政府と東京電力は昨年12月、福島第1原子力発電所が安定した「冷温停止状態」になったと宣言した。今年2月20日、報道陣に公開された所内は落ち着きを取り戻してはいたが、安定を維持するための設備のもろさも目に付いた。今後、廃炉へ向けた作業が本格化するが道は険しい。
チカ、チカと緑色のランプが点滅する。トラックの荷台に載せた3台の注水ポンプが動いているしるしだ。
冷温停止状態を維持する“命綱”の仮設ポンプは福島第1原発の敷地ほぼ中央の高台(標高約35メートル)にある駐車場に置いてある。炉心溶融(メルトダウン)を起こした原子炉に冷却水を送り込む。
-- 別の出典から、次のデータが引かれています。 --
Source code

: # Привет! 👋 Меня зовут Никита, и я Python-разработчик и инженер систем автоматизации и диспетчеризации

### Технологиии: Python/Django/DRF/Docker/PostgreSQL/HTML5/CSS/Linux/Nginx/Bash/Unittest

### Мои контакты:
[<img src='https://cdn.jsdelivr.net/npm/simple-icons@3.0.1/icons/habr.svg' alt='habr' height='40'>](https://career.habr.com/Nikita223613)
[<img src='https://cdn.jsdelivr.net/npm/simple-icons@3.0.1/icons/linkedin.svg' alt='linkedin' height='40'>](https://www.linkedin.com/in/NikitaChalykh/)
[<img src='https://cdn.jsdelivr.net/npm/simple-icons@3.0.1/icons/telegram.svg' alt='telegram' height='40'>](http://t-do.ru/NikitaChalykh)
原子炉を冷やす「循環注水冷却」システムは炉の汚染水を水処理装置へ送り、浄化してから高台のポンプへ水を揚げて再び原子炉に戻す。1~4号機の周囲にぐるりと引き回された仮設の配管は約4キロメートルに達する。
樹脂製の配管は凍結を防ぐため黒いゴム製断熱材で覆ってある。段差のある場所では金具で固定したり道路脇の側溝に収めたりしてあり、破損防止への配慮はうかがえる。しかし「冷却システム」と呼ぶにはあまりに心もとない、急ごしらえの寄せ集め装置群にみえる。この冬は凍結による水漏れも頻発した。
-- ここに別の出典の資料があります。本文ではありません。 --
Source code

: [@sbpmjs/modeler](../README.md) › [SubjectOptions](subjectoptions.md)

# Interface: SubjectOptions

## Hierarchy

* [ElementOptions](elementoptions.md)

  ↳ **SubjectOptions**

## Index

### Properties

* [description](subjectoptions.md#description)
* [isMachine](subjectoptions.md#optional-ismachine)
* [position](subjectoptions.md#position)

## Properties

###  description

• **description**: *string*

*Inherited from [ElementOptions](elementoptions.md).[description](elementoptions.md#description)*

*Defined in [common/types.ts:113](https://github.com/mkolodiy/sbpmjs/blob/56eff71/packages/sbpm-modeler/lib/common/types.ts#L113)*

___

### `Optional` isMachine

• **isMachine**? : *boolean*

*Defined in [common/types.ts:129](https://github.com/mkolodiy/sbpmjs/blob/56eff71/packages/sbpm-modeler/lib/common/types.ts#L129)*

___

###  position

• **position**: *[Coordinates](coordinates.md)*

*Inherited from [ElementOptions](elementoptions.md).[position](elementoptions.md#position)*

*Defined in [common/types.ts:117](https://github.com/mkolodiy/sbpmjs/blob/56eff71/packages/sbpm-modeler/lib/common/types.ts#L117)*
核燃料が発する崩壊熱は時間とともに減っている。仮に冷却が止まっても、危険な状態に陥るまでの時間は以前より長い。高台の注水ポンプも、予備の3台のポンプを載せたトラックが隣に控える。
「冷温停止状態」は回転するコマに似ている。うまく回っている間は安定しているが、勢いが弱まれば倒れてしまう。不安定さを抱え込んだ「安定状態」にすぎない。
危うさを秘めながらも、敷地内では新たなステップ(核燃料の取り出しと廃炉)へ向けた作業が本格化しつつある。最も進んでいるのは4号機だ。水素爆発で壊れた原子炉建屋の上部からがれきや、天井を支えていた構造物が撤去されている。
報道陣に公開された日には最上階に作業員の姿が見え、巨大なクレーンが作業資材を上げ下ろししていた。4号機の核燃料プールに入っている使用済み核燃料はあまり損傷していないもようで、2年以内に取り出し始める計画だ。
1~3号機の溶け落ちた燃料は取り出す技術がなく新たに開発しなくてはならない。原子炉内部の状況をまず確認したいが「放射線量が高い所では既存のカメラや光ファイバーなどは役立たない」と専門家は話す。2号機の温度計も一部、壊れてしまった。
遠隔操作のロボットを改良し偵察を試みているが、先は長い。少なくとも30~40年はかかる廃炉の第一義的な責任は東京電力が負うにしても、国が強力にバックアップしなければ達成は難しい。スリーマイル島原発事故を経験した米国など世界の知恵と技術を集めて取り組む必要がある。